> PROBLEM DESCRIPTION:
Looking at the records below, count how many lines contain the string "PEOPLE". Give that number alone.

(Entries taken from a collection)
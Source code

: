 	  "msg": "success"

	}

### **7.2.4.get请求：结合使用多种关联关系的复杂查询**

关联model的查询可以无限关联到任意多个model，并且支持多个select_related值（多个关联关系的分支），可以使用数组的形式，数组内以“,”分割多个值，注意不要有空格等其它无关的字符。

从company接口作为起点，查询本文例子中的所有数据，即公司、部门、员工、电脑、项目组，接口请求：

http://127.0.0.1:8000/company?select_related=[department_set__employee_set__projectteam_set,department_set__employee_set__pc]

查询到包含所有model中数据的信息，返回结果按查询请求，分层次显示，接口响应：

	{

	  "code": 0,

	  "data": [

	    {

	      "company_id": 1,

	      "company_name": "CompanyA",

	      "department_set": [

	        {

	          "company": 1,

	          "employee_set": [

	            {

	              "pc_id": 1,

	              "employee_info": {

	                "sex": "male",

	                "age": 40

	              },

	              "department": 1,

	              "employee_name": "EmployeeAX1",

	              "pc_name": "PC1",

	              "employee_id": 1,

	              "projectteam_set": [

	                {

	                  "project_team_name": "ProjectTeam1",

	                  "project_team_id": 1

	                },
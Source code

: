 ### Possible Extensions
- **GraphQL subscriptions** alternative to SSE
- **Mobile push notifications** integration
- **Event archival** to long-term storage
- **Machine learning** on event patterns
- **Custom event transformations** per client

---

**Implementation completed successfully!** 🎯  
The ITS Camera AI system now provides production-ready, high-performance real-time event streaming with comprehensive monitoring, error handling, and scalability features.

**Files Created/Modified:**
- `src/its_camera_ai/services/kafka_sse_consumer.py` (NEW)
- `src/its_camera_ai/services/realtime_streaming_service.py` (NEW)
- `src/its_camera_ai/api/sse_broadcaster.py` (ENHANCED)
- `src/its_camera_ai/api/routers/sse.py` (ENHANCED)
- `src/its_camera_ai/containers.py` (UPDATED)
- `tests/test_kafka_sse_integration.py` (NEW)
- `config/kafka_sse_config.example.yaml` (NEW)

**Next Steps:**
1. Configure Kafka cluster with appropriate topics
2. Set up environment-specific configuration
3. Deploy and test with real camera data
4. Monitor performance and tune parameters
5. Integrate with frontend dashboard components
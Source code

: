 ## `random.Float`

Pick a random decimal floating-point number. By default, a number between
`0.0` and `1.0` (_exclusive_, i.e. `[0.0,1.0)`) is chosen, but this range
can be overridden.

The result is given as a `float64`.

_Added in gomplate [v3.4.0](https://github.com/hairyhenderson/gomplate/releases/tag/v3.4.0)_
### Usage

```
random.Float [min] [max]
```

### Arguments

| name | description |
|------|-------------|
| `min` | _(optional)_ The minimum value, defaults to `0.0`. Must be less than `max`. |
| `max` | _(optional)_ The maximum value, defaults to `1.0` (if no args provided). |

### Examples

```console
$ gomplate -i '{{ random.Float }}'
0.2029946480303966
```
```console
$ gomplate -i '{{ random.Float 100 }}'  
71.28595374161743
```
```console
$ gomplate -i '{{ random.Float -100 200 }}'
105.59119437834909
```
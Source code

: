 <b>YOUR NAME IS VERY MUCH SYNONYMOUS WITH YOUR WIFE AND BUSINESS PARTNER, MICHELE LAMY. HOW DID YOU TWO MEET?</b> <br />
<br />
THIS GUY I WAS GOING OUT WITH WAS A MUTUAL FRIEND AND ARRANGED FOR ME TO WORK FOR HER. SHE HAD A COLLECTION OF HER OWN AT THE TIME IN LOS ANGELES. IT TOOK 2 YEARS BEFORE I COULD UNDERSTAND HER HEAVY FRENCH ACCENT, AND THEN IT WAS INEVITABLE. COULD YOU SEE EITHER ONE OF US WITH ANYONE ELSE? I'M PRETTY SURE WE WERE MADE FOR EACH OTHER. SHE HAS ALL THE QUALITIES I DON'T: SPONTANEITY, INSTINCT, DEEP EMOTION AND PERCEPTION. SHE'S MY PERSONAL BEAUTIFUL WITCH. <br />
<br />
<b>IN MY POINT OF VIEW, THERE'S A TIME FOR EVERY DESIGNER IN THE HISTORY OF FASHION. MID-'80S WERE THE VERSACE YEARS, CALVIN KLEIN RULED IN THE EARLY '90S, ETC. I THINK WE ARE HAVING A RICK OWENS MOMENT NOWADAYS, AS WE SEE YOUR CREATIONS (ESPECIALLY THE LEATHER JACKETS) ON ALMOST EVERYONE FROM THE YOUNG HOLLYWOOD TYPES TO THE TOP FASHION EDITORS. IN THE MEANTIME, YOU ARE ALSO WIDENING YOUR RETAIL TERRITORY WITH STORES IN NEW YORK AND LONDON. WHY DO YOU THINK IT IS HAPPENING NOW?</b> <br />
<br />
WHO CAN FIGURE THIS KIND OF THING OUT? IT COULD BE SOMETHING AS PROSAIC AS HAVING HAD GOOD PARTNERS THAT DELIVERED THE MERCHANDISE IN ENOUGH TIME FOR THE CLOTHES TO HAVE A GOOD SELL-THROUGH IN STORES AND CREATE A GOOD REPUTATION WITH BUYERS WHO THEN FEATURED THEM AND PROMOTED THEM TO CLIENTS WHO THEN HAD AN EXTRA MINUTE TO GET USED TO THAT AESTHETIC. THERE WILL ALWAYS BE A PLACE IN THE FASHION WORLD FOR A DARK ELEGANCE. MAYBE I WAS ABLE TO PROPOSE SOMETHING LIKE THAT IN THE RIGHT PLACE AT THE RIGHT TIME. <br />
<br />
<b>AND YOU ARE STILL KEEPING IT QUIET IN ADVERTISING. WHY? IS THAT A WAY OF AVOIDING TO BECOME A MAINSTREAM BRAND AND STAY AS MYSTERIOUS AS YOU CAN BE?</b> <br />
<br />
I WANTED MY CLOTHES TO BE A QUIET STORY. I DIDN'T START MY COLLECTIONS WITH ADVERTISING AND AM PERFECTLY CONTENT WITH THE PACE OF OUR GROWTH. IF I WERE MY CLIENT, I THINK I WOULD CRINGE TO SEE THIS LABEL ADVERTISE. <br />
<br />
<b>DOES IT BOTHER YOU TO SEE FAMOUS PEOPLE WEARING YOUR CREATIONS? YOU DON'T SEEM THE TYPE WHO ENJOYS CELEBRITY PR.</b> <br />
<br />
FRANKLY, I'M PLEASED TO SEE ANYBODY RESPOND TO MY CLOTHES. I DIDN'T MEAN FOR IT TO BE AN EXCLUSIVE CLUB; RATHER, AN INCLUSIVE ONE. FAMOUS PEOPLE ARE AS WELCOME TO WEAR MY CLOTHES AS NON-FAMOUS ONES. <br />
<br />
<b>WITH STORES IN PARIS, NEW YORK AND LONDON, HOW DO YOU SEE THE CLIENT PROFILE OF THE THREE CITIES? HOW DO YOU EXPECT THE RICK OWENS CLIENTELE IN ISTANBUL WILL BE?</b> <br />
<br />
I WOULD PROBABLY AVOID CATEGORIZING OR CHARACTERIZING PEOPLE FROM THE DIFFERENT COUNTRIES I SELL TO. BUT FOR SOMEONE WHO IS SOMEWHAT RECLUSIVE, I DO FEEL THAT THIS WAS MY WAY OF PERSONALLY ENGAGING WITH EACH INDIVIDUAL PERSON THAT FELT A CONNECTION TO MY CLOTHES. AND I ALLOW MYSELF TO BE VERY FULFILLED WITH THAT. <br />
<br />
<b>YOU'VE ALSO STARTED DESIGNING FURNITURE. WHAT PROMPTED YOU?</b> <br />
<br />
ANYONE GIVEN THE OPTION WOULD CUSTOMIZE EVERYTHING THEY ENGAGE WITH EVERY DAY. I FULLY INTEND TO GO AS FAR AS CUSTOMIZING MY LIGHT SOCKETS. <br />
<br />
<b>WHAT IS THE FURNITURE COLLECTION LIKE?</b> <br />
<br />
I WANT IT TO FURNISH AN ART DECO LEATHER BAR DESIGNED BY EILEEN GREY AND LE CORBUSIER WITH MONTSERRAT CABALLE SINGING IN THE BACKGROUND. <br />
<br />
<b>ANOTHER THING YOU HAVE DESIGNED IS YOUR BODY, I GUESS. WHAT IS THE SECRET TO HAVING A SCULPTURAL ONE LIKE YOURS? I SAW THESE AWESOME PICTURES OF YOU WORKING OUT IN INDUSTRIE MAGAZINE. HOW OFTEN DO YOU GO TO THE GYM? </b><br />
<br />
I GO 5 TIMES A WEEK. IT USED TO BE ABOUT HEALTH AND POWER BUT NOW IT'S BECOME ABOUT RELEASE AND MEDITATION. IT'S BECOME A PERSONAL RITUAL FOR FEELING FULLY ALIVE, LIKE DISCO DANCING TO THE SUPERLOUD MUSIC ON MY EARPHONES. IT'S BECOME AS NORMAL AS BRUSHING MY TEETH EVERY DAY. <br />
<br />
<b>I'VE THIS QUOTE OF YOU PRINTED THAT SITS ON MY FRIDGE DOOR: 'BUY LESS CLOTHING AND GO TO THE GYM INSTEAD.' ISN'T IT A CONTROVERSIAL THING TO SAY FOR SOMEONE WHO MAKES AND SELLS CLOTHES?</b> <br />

> EXERCISE OUTPUT:
3